**Your goal:** Without the pictures, can you quote each line below exactly?

(Study material)

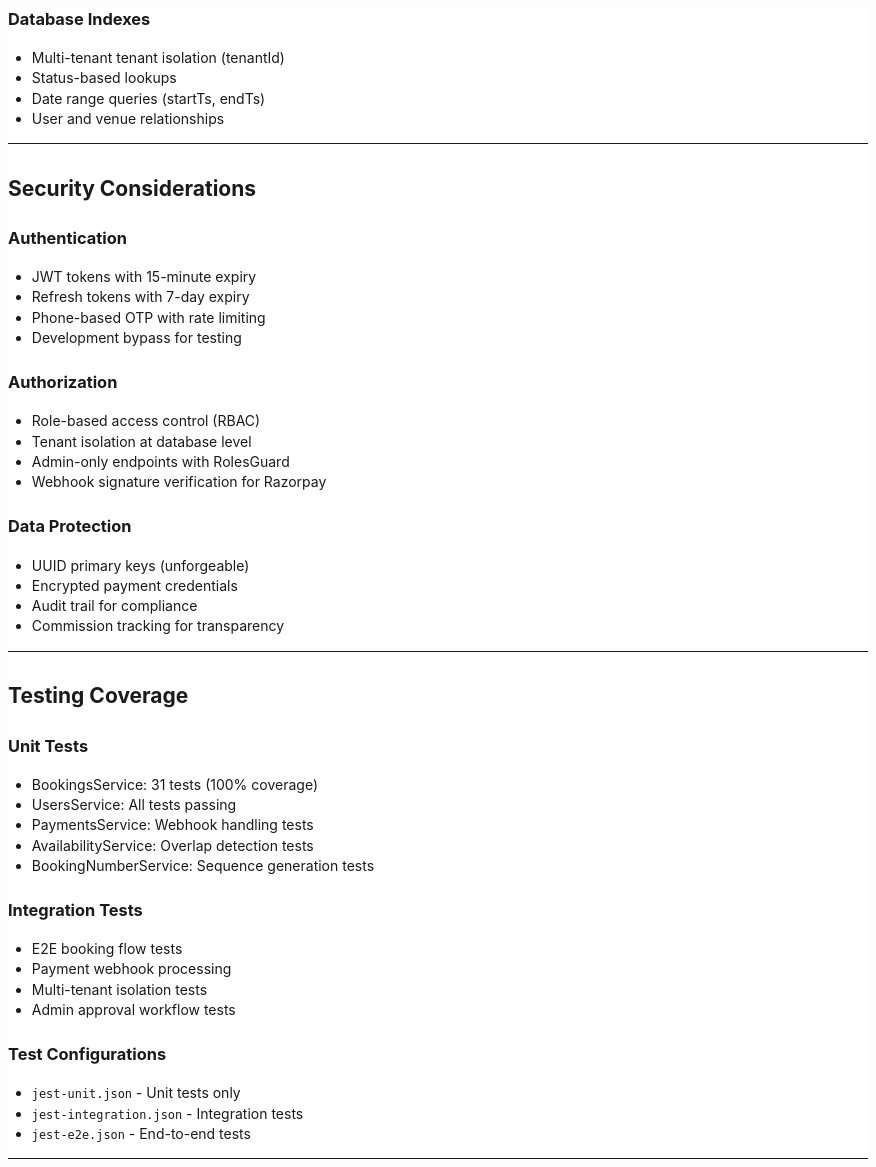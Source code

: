 ### Database Indexes
- Multi-tenant tenant isolation (tenantId)
- Status-based lookups
- Date range queries (startTs, endTs)
- User and venue relationships

---

## Security Considerations

### Authentication
- JWT tokens with 15-minute expiry
- Refresh tokens with 7-day expiry
- Phone-based OTP with rate limiting
- Development bypass for testing

### Authorization
- Role-based access control (RBAC)
- Tenant isolation at database level
- Admin-only endpoints with RolesGuard
- Webhook signature verification for Razorpay

### Data Protection
- UUID primary keys (unforgeable)
- Encrypted payment credentials
- Audit trail for compliance
- Commission tracking for transparency

---

## Testing Coverage

### Unit Tests
- BookingsService: 31 tests (100% coverage)
- UsersService: All tests passing
- PaymentsService: Webhook handling tests
- AvailabilityService: Overlap detection tests
- BookingNumberService: Sequence generation tests

### Integration Tests
- E2E booking flow tests
- Payment webhook processing
- Multi-tenant isolation tests
- Admin approval workflow tests

### Test Configurations
- `jest-unit.json` - Unit tests only
- `jest-integration.json` - Integration tests
- `jest-e2e.json` - End-to-end tests

---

(End Study material)

**Task answer:**
Source code

: ### Database Indexes
- Multi-tenant tenant isolation (tenantId)
- Status-based lookups
- Date range queries (startTs, endTs)
- User and venue relationships

---

## Security Considerations

### Authentication
- JWT tokens with 15-minute expiry
- Refresh tokens with 7-day expiry
- Phone-based OTP with rate limiting
- Development bypass for testing

### Authorization
- Role-based access control (RBAC)
- Tenant isolation at database level
- Admin-only endpoints with RolesGuard
- Webhook signature verification for Razorpay

### Data Protection
- UUID primary keys (unforgeable)
- Encrypted payment credentials
- Audit trail for compliance
- Commission tracking for transparency

---

## Testing Coverage

### Unit Tests
- BookingsService: 31 tests (100% coverage)
- UsersService: All tests passing
- PaymentsService: Webhook handling tests
- AvailabilityService: Overlap detection tests
- BookingNumberService: Sequence generation tests

### Integration Tests
- E2E booking flow tests
- Payment webhook processing
- Multi-tenant isolation tests
- Admin approval workflow tests

### Test Configurations
- `jest-unit.json` - Unit tests only
- `jest-integration.json` - Integration tests
- `jest-e2e.json` - End-to-end tests

---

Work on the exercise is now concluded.